C S Johnson has created a world that was destroyed by a nuclear holocaust and it is easy to picture the devastation and the struggle of the people to survive.
The Heights of Perdition takes us from the Earth to Outer Space and back again.
It was easy to figure out where the story was going but I thoroughly enjoyed the journey.
The people of New Hope, which is formerly New York City, live underground. That alone is enough to creep me out. Above ground is desolate and barren. I do love that C S has saved one giant tree and Aeris sneaks out to spend time in it. She has an independent streak, so when it comes time for her to graduate and join the Military Academy, her lifelong dream, her father nixes that idea. She is crushed, but I too, think she is better suited doing something else. She has a green thumb and they are in dire need of someone with her skills.
I can’t imagine the life of the people Serious. No laughs. No fun. The leaders say jump, the people say, how hi. No free thinking allowed.
Exton Shepherd hijacked the Perdition because he felt he had no choice. It was his father’s invention and he was not about to let anyone misuse it. Him and his crew lived on the spaceship, but they still had to return to Earth for water. Their lives are full of all the things that make us human. All the emotions that entails. And theyare allowed to show them.
When the two come together, we know what’s going to happen. But, for me, that’s okay. Just because I know how the story goes, doesn’t mean I can’t enjoy it. And I did.
All the things that make us human are exposed, the good and bad, the misuse of power, the demand to be obeyed, greed, and love and laughter.

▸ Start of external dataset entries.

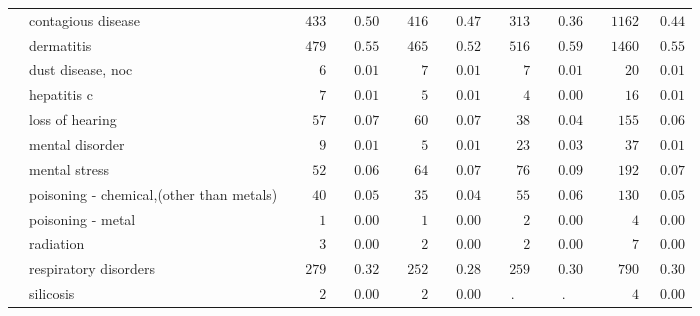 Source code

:\documentclass[9pt, oneside]{article}   	%
\begin{document}
\begin{longtable}{p{1.8in}p{2.2in}cccccccc}
 & contagious disease  & $\phantom{00}433$ & $\phantom{00}0.50$ & $\phantom{00}416$ & $\phantom{00}0.47$ & $\phantom{00}313$ & $\phantom{00}0.36$ & $\phantom{00}1162$ & $\phantom{0}0.44$ \\
 & dermatitis  & $\phantom{00}479$ & $\phantom{00}0.55$ & $\phantom{00}465$ & $\phantom{00}0.52$ & $\phantom{00}516$ & $\phantom{00}0.59$ & $\phantom{00}1460$ & $\phantom{0}0.55$ \\
 & dust disease, noc  & $\phantom{0000}6$ & $\phantom{00}0.01$ & $\phantom{0000}7$ & $\phantom{00}0.01$ & $\phantom{0000}7$ & $\phantom{00}0.01$ & $\phantom{0000}20$ & $\phantom{0}0.01$ \\
 & hepatitis c  & $\phantom{0000}7$ & $\phantom{00}0.01$ & $\phantom{0000}5$ & $\phantom{00}0.01$ & $\phantom{0000}4$ & $\phantom{00}0.00$ & $\phantom{0000}16$ & $\phantom{0}0.01$ \\
 & loss of hearing  & $\phantom{000}57$ & $\phantom{00}0.07$ & $\phantom{000}60$ & $\phantom{00}0.07$ & $\phantom{000}38$ & $\phantom{00}0.04$ & $\phantom{000}155$ & $\phantom{0}0.06$ \\
 & mental disorder  & $\phantom{0000}9$ & $\phantom{00}0.01$ & $\phantom{0000}5$ & $\phantom{00}0.01$ & $\phantom{000}23$ & $\phantom{00}0.03$ & $\phantom{0000}37$ & $\phantom{0}0.01$ \\
 & mental stress  & $\phantom{000}52$ & $\phantom{00}0.06$ & $\phantom{000}64$ & $\phantom{00}0.07$ & $\phantom{000}76$ & $\phantom{00}0.09$ & $\phantom{000}192$ & $\phantom{0}0.07$ \\
 & poisoning - chemical,(other than metals)  & $\phantom{000}40$ & $\phantom{00}0.05$ & $\phantom{000}35$ & $\phantom{00}0.04$ & $\phantom{000}55$ & $\phantom{00}0.06$ & $\phantom{000}130$ & $\phantom{0}0.05$ \\
 & poisoning - metal  & $\phantom{0000}1$ & $\phantom{00}0.00$ & $\phantom{0000}1$ & $\phantom{00}0.00$ & $\phantom{0000}2$ & $\phantom{00}0.00$ & $\phantom{00000}4$ & $\phantom{0}0.00$ \\
 & radiation  & $\phantom{0000}3$ & $\phantom{00}0.00$ & $\phantom{0000}2$ & $\phantom{00}0.00$ & $\phantom{0000}2$ & $\phantom{00}0.00$ & $\phantom{00000}7$ & $\phantom{0}0.00$ \\
 & respiratory disorders  & $\phantom{00}279$ & $\phantom{00}0.32$ & $\phantom{00}252$ & $\phantom{00}0.28$ & $\phantom{00}259$ & $\phantom{00}0.30$ & $\phantom{000}790$ & $\phantom{0}0.30$ \\
 & silicosis  & $\phantom{0000}2$ & $\phantom{00}0.00$ & $\phantom{0000}2$ & $\phantom{00}0.00$ & . & . & $\phantom{00000}4$ & $\phantom{0}0.00$ \\

\end{longtable}
\end{document}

The Heights of Perdition by C S Johnson is thought provoking and frightening. What would the world be like after nuclear war? C S Johnson gives us a glimpse of some possibilities. I would love to read more.
The only thing I hated was the cliffhanger…but the trilogy is complete and even comes in a boxed set. So…grab your copy now if you love science fiction or world ending stories.
I voluntarily reviewed a free copy of The Heights of Perdition by C S Johnson.